Exercise aim:
For the records below, tally the lines that include the word "into" and report the number alone.

Source texts of formatted documents:
______________________________
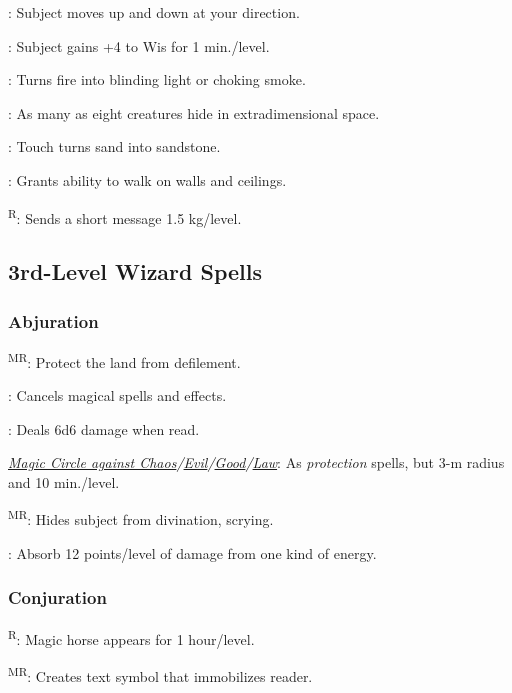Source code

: 	: Subject moves up and down at your direction.

	: Subject gains +4 to Wis for 1 min./level.

	: Turns fire into blinding light or choking smoke.

	: As many as eight creatures hide in extradimensional space.

	: Touch turns sand into sandstone. %

	: Grants ability to walk on walls and ceilings.

	\textsuperscript{R}: Sends a short message 1.5 kg/level.



\subsection{3rd-Level Wizard Spells}

\subsubsection{Abjuration}
	\textsuperscript{MR}: Protect the land from defilement. %

	: Cancels magical spells and effects.

	: Deals 6d6 damage when read.

	\noindent\textit{\hyperref[spell:Magic Circle against Chaos]{Magic Circle against Chaos}/\hyperref[spell:Magic Circle against Evil]{Evil}/\hyperref[spell:Magic Circle against Good]{Good}/\hyperref[spell:Magic Circle against Law]{Law}}: As \emph{protection} spells, but 3-m radius and 10 min./level.

	\textsuperscript{MR}: Hides subject from divination, scrying.

	: Absorb 12 points/level of damage from one kind of energy.

\subsubsection{Conjuration}
	\textsuperscript{R}: Magic horse appears for 1 hour/level.

	\textsuperscript{MR}: Creates text symbol that immobilizes reader.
______________________________
Result of this exercise:
2